For their research, the team tested myxoma virus-infected tumor-specific T (TMYXV) cells expressing CAR or TCR, which systemically deliver MYXV into solid tumors to overcome primary resistance. “… we investigated the potential to exploit CAR-T and TCR-T cells as MYXV delivery carrier cells by pre-infecting the T cells with MYXV ex vivo by a spin infection protocol (CAR-TMYXV and TCR-TMYXV).

Masmudur Rahman is a researcher in the Biodesign Center for Immunotherapy, Vaccines and Virotherapy. [The Biodesign Institute at Arizona State University]

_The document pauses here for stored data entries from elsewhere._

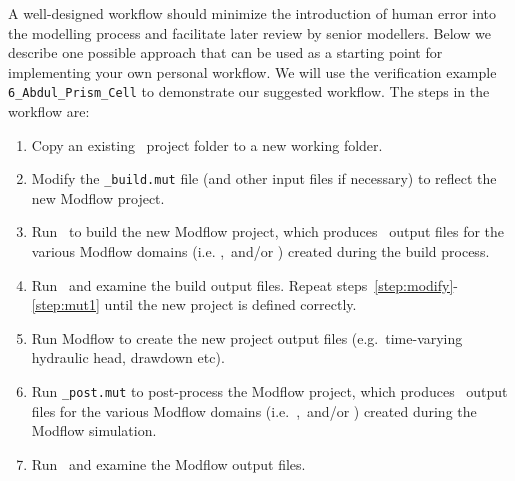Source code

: \label{Appendix:SuggestedWorkflow}A well-designed workflow should minimize the introduction of human error into the modelling process and facilitate later review by senior modellers.   Below we describe one possible approach that can be used as a starting point for implementing your own personal workflow.  We will use the verification example \verb+6_Abdul_Prism_Cell+ to demonstrate our suggested workflow. The steps in the workflow are:
\begin{enumerate}
    \item Copy an existing \mut\ project folder to a new working folder. \label{step:copy}
    \item Modify the \verb+_build.mut+ file (and other input files if necessary) to reflect the new Modflow project.\label{step:modify}
    \item Run \mut\ to build the new Modflow project, which produces \tecplot\ output files for the various Modflow domains (i.e. \gwf,\swf\ and/or \cln ) created during the build process. \label{step:mut1}
    \item Run \tecplot\ and examine the build output files.   Repeat steps~\ref{step:modify}-\ref{step:mut1} until the new project is defined correctly.\label{step:Tecplot1}
    \item Run Modflow to create the new project output files (e.g.\ time-varying hydraulic head, drawdown etc).\label{step:modflow}
    \item Run \verb+_post.mut+ to post-process the Modflow project, which produces \tecplot\ output files for the various Modflow domains (i.e.\ \gwf,\swf\ and/or \cln ) created during the Modflow simulation.\label{step:mut2}
    \item Run \tecplot\ and examine the Modflow output files.   \label{step:Tecplot2}
\end{enumerate}

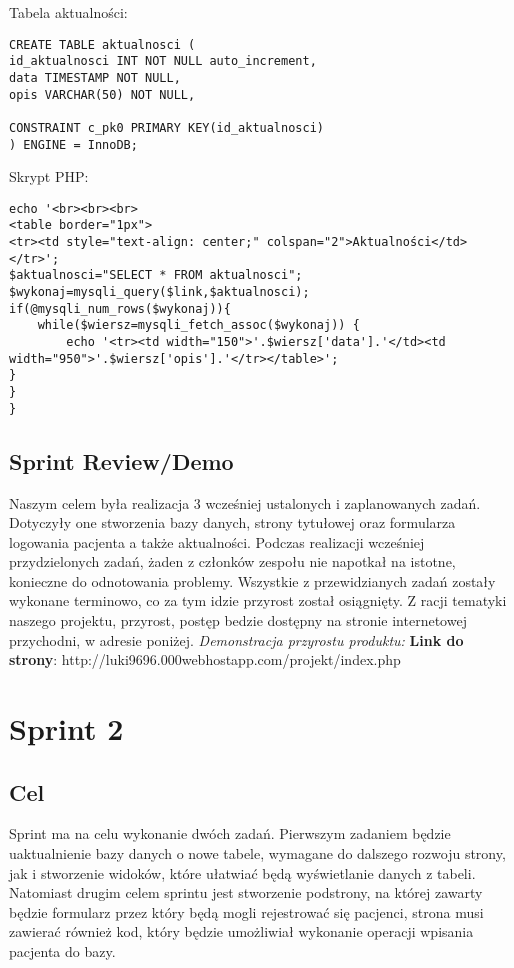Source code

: \documentclass[a4paper]{article} \usepackage{polski} \usepackage[cp1250]{inputenc} \usepackage{url}
\begin{document}
Tabela aktualności:
\begin{verbatim}
CREATE TABLE aktualnosci (
id_aktualnosci INT NOT NULL auto_increment,
data TIMESTAMP NOT NULL,
opis VARCHAR(50) NOT NULL,

CONSTRAINT c_pk0 PRIMARY KEY(id_aktualnosci)
) ENGINE = InnoDB;
\end{verbatim}
Skrypt PHP:
\begin{verbatim}
echo '<br><br><br>
<table border="1px">
<tr><td style="text-align: center;" colspan="2">Aktualności</td></tr>';
$aktualnosci="SELECT * FROM aktualnosci";
$wykonaj=mysqli_query($link,$aktualnosci);
if(@mysqli_num_rows($wykonaj)){
	while($wiersz=mysqli_fetch_assoc($wykonaj)) {
		echo '<tr><td width="150">'.$wiersz['data'].'</td><td width="950">'.$wiersz['opis'].'</tr></table>';
}
}
}
\end{verbatim}

\subsection{Sprint Review/Demo} Naszym celem była realizacja 3 wcześniej ustalonych i zaplanowanych zadań. Dotyczyły one stworzenia bazy danych, strony tytułowej oraz formularza logowania pacjenta a także aktualności. Podczas realizacji wcześniej przydzielonych zadań, żaden z członków zespołu nie napotkał na istotne, konieczne do odnotowania problemy. Wszystkie z przewidzianych zadań zostały wykonane terminowo, co za tym idzie przyrost  został osiągnięty. Z racji tematyki naszego projektu, przyrost, postęp bedzie dostępny na stronie internetowej przychodni, w adresie poniżej.\newline
\newline
\textit{Demonstracja przyrostu produktu:}\newline
\newline
\textbf{Link do strony}: http://luki9696.000webhostapp.com/projekt/index.php
 
   

\section{Sprint 2}
\label{Sprint22}
\subsection{Cel}\label{Sprint2cel} Sprint ma na celu wykonanie dwóch zadań. Pierwszym zadaniem będzie uaktualnienie bazy danych o nowe tabele, wymagane do dalszego rozwoju strony, jak i stworzenie widoków, które ułatwiać będą wyświetlanie danych z tabeli. Natomiast drugim celem sprintu jest stworzenie podstrony, na której zawarty będzie formularz przez który będą mogli rejestrować się pacjenci, strona musi zawierać również kod, który będzie umożliwiał wykonanie operacji wpisania pacjenta do bazy.
\end{document}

The myxoma virus can target and kill cancer cells directly, but more usefully can induce an unusual form of T-cell directed cell death known as autosis. This form of cell death augments two other forms of programmed cancer cell death induced by T cells, known as apoptosis and pyroptosis. The team explained that through their research they observed “a special type of tumor cell death induced by CAR-TMYXV that has not been attributed to any T cell killing mechanism before but may contribute to the exciting observed antitumor potency … differing from classic apoptosis and pyroptosis induced by T cells, this special type of cell death, called autosis, can also mediate a potent type of bystander killing for antigen-negative tumor cells.”

During myxoma-mediated autosis, cancerous cells in the vicinity of those targeted by the therapy are also destroyed in a process known as bystander killing. This effect can considerably enhance the dual therapy’s aggressive eradication of cancer cells, even in notoriously hard-to-treat solid tumors.

A combined myxoma-immunotherapy approach could thus potentially be used to turn so-called “cold tumors,” which fly under the immune system’s radar, into “hot tumors” that immune cells can identify and destroy, allowing CAR-T cells or TCR cells to enter the tumor environment, proliferate, and activate.

“We uncover an unexpected synergy between T cells and MYXV to bolster solid tumor cell autosis that reinforces tumor clearance,” the team noted. “ … our data suggest the existence of a tumor cell autosis-triggering strategy dependent on MYXV and antigen-programmed CAR-T cells that strategically incorporates MYXV and tumor-specific T cells to overcome therapeutic resistance in solid tumors.”

Rahman further stated, “We are at the edge of discovering newer aspects of the myxoma virus and oncolytic virotherapy. In addition, these findings open the door for testing cancer-killing viruses with other cell-based cancer immunotherapies that can be used in cancer patients.”

The ability to radically reengineer oncolytic viruses like myxoma to target a range of resistant cancers provides a new frontier for the treatment of this devastating disease.